Doch seit dem Sommeranfang fehlt von ihm jede Spur. Miro ahnt mit wachsender Gewissheit, dass irgendetwas ganz und gar nicht in Ordnung ist. Hässliche Visionen von gänzlich unbekannten Orten verstärken das Gefühl der sorgenvollen Wandlung.

Miro seufzt.

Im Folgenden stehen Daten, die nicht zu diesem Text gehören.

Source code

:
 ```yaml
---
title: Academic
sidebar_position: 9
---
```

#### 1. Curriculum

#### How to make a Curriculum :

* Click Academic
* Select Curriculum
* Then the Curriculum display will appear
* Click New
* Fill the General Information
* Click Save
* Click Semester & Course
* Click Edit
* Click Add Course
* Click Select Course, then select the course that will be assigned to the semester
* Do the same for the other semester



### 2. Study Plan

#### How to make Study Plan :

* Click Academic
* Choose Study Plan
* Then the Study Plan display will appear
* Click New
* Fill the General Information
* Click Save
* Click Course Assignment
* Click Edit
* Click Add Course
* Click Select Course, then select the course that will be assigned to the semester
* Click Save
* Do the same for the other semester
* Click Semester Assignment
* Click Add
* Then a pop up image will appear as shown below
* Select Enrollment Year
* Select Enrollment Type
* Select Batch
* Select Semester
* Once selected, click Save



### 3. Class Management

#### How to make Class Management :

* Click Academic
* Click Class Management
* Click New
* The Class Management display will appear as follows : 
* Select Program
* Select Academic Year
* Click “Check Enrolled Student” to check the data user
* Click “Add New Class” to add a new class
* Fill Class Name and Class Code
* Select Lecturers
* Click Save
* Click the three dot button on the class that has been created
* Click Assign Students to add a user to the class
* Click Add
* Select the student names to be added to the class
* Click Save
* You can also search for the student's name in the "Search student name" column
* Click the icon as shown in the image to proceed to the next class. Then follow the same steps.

Ohne es zu wollen, öffnet er seine wollene Jacke einen Spalt und streicht versonnen über das warme Holz des Instruments, das, mit einem Lederband um den Hals gebunden, sicher über seiner Brust ruht. Es ist ein Geschenk seines Baumes. Stets trägt er es bei sich. Es ist sein einziger Trost. 

Die zarten Melodien, die er ihm entlockt, entfalten in Miro ein Glücksgefühl, dem jeder Vergleich fehlt. Doch die unheilvollen Bilder in seinem Herzen verdünnen es mehr und mehr zu einem flüchtigen Moment.

Miro schließt die Augen: ‚Wie glücklich wir damals waren, Okima und ich, als Meister Elos mich als seinen Schüler aufnahm, der einzige Kundige weit und breit.‘ Ein resigniertes Lächeln umspielt seine Lippen, denn diese Freude hat er längst verloren.